• _THE PROBLEM_:
Pull each line holding "Useful" out of the entries below.

----- DATA PROVIDED

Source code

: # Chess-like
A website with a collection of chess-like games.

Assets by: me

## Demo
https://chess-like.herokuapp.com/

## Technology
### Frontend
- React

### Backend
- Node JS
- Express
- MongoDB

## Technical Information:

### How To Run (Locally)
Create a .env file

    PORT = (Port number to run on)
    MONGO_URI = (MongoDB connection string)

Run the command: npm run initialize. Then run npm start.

----------
----- DATA PROVIDED

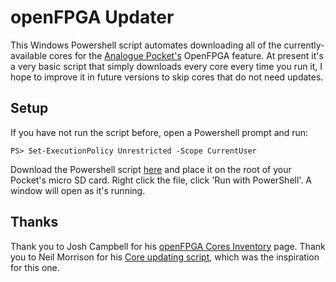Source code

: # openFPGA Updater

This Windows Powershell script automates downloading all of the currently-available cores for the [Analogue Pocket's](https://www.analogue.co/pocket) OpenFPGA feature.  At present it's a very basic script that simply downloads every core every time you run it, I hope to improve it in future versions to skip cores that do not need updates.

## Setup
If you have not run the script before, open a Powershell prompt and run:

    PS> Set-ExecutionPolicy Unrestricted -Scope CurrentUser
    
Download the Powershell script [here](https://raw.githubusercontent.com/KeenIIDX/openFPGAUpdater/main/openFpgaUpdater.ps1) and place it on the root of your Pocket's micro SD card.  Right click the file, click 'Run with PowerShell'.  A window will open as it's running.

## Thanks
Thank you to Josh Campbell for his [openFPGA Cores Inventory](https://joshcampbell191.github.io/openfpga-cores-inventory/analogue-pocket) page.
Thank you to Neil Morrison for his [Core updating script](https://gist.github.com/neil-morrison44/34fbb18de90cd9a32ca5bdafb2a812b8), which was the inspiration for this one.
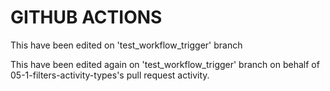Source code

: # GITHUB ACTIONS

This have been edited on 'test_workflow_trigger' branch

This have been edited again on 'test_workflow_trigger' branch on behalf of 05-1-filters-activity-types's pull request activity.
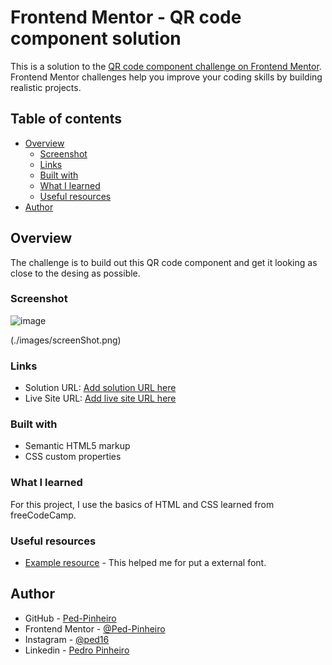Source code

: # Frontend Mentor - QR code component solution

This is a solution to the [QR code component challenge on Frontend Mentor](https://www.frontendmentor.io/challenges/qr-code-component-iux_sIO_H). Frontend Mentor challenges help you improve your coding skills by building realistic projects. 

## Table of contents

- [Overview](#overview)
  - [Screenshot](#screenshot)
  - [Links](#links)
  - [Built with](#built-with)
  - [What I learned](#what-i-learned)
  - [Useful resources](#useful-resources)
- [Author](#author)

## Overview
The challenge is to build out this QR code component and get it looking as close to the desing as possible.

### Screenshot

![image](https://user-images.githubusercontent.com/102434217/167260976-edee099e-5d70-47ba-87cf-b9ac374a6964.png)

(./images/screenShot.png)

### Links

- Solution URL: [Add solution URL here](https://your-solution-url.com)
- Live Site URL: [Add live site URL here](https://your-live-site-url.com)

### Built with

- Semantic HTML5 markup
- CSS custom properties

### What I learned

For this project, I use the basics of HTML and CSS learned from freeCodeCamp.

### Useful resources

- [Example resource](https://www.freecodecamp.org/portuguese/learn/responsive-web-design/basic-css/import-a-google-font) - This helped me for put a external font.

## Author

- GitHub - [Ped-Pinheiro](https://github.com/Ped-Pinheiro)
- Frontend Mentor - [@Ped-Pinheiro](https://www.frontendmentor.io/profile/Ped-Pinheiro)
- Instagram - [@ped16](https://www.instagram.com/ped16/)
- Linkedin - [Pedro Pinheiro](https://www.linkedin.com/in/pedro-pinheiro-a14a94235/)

----------

• _RESULT OF THIS TASK_:
  - [Useful resources](#useful-resources)
### Useful resources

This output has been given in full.